== DATA FOR THIS EXERCISE

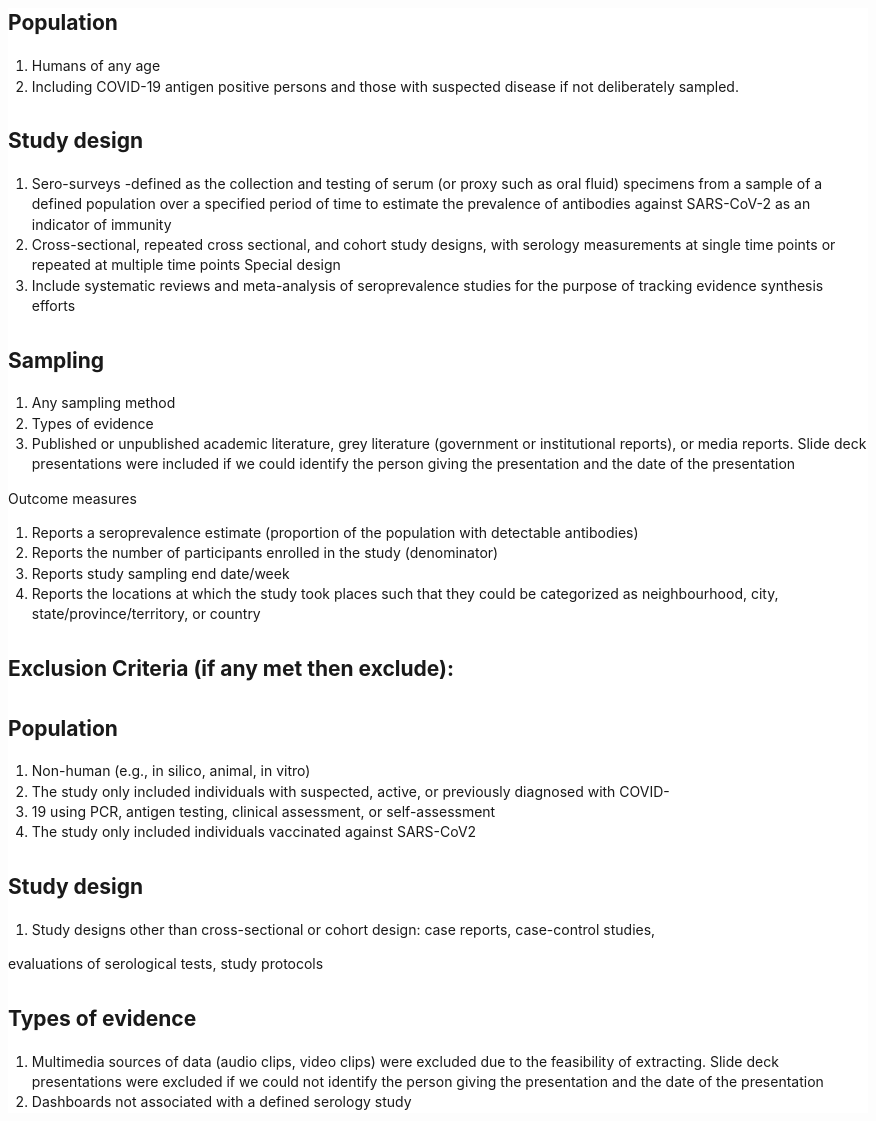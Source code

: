 ## Population

1. Humans of any age
2. Including COVID-19 antigen positive persons and those with suspected disease if not deliberately sampled.

## Study design

1. Sero-surveys -defined as the collection and testing of serum (or proxy such as oral fluid) specimens from a sample of a defined population over a specified period of time to estimate the prevalence of antibodies against SARS-CoV-2 as an indicator of immunity
2. Cross-sectional, repeated cross sectional, and cohort study designs, with serology measurements at single time points or repeated at multiple time points Special design
1. Include systematic reviews and meta-analysis of seroprevalence studies for the purpose of tracking evidence synthesis efforts

## Sampling

1. Any sampling method
2. Types of evidence
1. Published or unpublished academic literature, grey literature (government or institutional reports), or media reports. Slide deck presentations were included if we could identify the person giving the presentation and the date of the presentation

Outcome measures

1. Reports a seroprevalence estimate (proportion of the population with detectable antibodies)
2. Reports the number of participants enrolled in the study (denominator)
3. Reports study sampling end date/week
4. Reports the locations at which the study took places such that they could be categorized as neighbourhood, city, state/province/territory, or country

## Exclusion Criteria (if any met then exclude):

## Population

1. Non-human (e.g., in silico, animal, in vitro)
2. The study only included individuals with suspected, active, or previously diagnosed with COVID-
3. 19 using PCR, antigen testing, clinical assessment, or self-assessment
3. The study only included individuals vaccinated against SARS-CoV2

## Study design

1. Study designs other than cross-sectional or cohort design: case reports, case-control studies,

evaluations of serological tests, study protocols

## Types of evidence

1. Multimedia sources of data (audio clips, video clips) were excluded due to the feasibility of extracting. Slide deck presentations were excluded if we could not identify the person giving the presentation and the date of the presentation
2. Dashboards not associated with a defined serology study
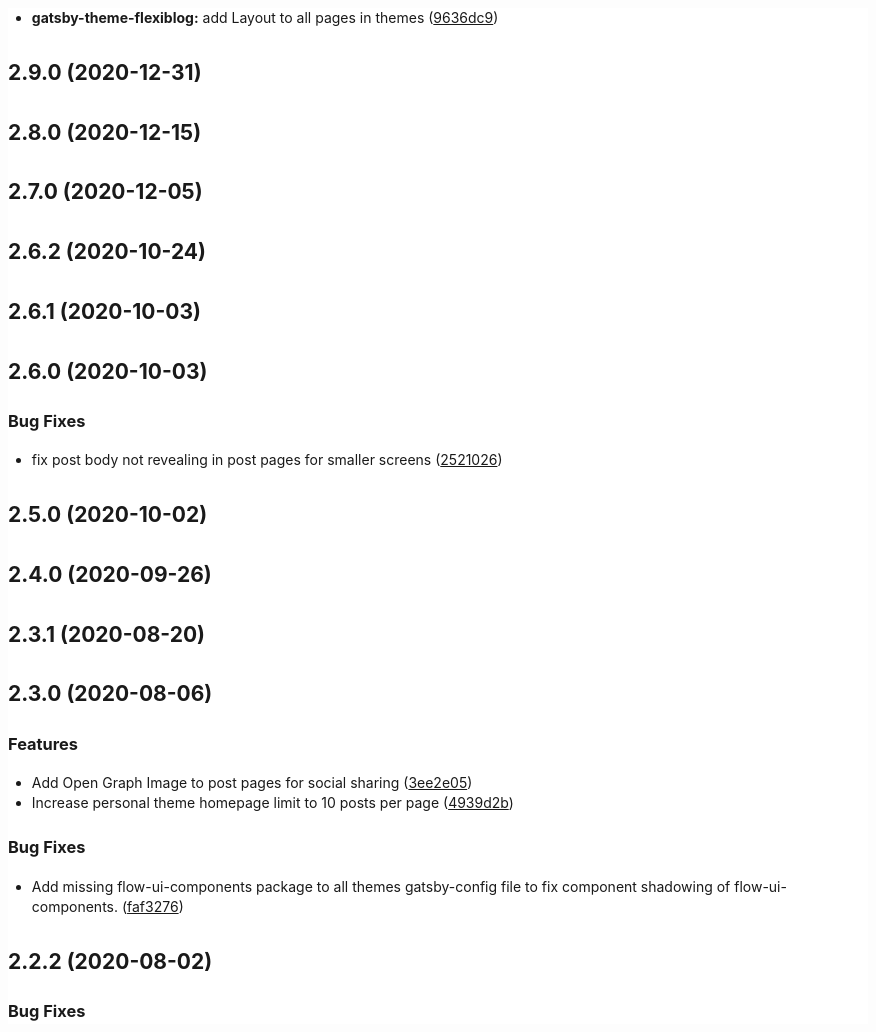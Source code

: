 - **gatsby-theme-flexiblog:** add Layout to all pages in themes ([9636dc9](https://gitlab.com/alimoosavi15/gatsby-theme-flexiblog/commit/9636dc9f96a87c5c8bd1f6b663540e9e00586201))

## 2.9.0 (2020-12-31)

## 2.8.0 (2020-12-15)

## 2.7.0 (2020-12-05)

## 2.6.2 (2020-10-24)

## 2.6.1 (2020-10-03)

## 2.6.0 (2020-10-03)

### Bug Fixes

- fix post body not revealing in post pages for smaller screens ([2521026](https://gitlab.com/alimoosavi15/gatsby-theme-flexiblog/commit/2521026bb2002f496c75ae3b1438e94c33ee97e0))

## 2.5.0 (2020-10-02)

## 2.4.0 (2020-09-26)

## 2.3.1 (2020-08-20)

## 2.3.0 (2020-08-06)

### Features

- Add Open Graph Image to post pages for social sharing ([3ee2e05](https://gitlab.com/alimoosavi15/gatsby-theme-flexiblog/commit/3ee2e05369f2722c6e44a442099a3fa82944e845))
- Increase personal theme homepage limit to 10 posts per page ([4939d2b](https://gitlab.com/alimoosavi15/gatsby-theme-flexiblog/commit/4939d2b3b8b57b3564cd66b099a1947a136d5127))

### Bug Fixes

- Add missing flow-ui-components package to all themes gatsby-config file to fix component shadowing of flow-ui-components. ([faf3276](https://gitlab.com/alimoosavi15/gatsby-theme-flexiblog/commit/faf32760fc0102ddc98eb56a51b0733f78754cc4))

## 2.2.2 (2020-08-02)

### Bug Fixes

====

Set down the entries above exactly, and keep every picture out of your copy.

▶ _SOLUTION_
Source code

: ## Population

1. Humans of any age
2. Including COVID-19 antigen positive persons and those with suspected disease if not deliberately sampled.

## Study design

1. Sero-surveys -defined as the collection and testing of serum (or proxy such as oral fluid) specimens from a sample of a defined population over a specified period of time to estimate the prevalence of antibodies against SARS-CoV-2 as an indicator of immunity
2. Cross-sectional, repeated cross sectional, and cohort study designs, with serology measurements at single time points or repeated at multiple time points Special design
1. Include systematic reviews and meta-analysis of seroprevalence studies for the purpose of tracking evidence synthesis efforts

## Sampling

1. Any sampling method
2. Types of evidence
1. Published or unpublished academic literature, grey literature (government or institutional reports), or media reports. Slide deck presentations were included if we could identify the person giving the presentation and the date of the presentation

Outcome measures

1. Reports a seroprevalence estimate (proportion of the population with detectable antibodies)
2. Reports the number of participants enrolled in the study (denominator)
3. Reports study sampling end date/week
4. Reports the locations at which the study took places such that they could be categorized as neighbourhood, city, state/province/territory, or country

## Exclusion Criteria (if any met then exclude):

## Population

1. Non-human (e.g., in silico, animal, in vitro)
2. The study only included individuals with suspected, active, or previously diagnosed with COVID-
3. 19 using PCR, antigen testing, clinical assessment, or self-assessment
3. The study only included individuals vaccinated against SARS-CoV2

## Study design

1. Study designs other than cross-sectional or cohort design: case reports, case-control studies,

evaluations of serological tests, study protocols

## Types of evidence

1. Multimedia sources of data (audio clips, video clips) were excluded due to the feasibility of extracting. Slide deck presentations were excluded if we could not identify the person giving the presentation and the date of the presentation
2. Dashboards not associated with a defined serology study
Source code

: - **gatsby-theme-flexiblog:** add Layout to all pages in themes ([9636dc9](https://gitlab.com/alimoosavi15/gatsby-theme-flexiblog/commit/9636dc9f96a87c5c8bd1f6b663540e9e00586201))

## 2.9.0 (2020-12-31)

## 2.8.0 (2020-12-15)

## 2.7.0 (2020-12-05)

## 2.6.2 (2020-10-24)

## 2.6.1 (2020-10-03)

## 2.6.0 (2020-10-03)

### Bug Fixes

- fix post body not revealing in post pages for smaller screens ([2521026](https://gitlab.com/alimoosavi15/gatsby-theme-flexiblog/commit/2521026bb2002f496c75ae3b1438e94c33ee97e0))

## 2.5.0 (2020-10-02)

## 2.4.0 (2020-09-26)

## 2.3.1 (2020-08-20)

## 2.3.0 (2020-08-06)

### Features

- Add Open Graph Image to post pages for social sharing ([3ee2e05](https://gitlab.com/alimoosavi15/gatsby-theme-flexiblog/commit/3ee2e05369f2722c6e44a442099a3fa82944e845))
- Increase personal theme homepage limit to 10 posts per page ([4939d2b](https://gitlab.com/alimoosavi15/gatsby-theme-flexiblog/commit/4939d2b3b8b57b3564cd66b099a1947a136d5127))

### Bug Fixes

- Add missing flow-ui-components package to all themes gatsby-config file to fix component shadowing of flow-ui-components. ([faf3276](https://gitlab.com/alimoosavi15/gatsby-theme-flexiblog/commit/faf32760fc0102ddc98eb56a51b0733f78754cc4))

## 2.2.2 (2020-08-02)

### Bug Fixes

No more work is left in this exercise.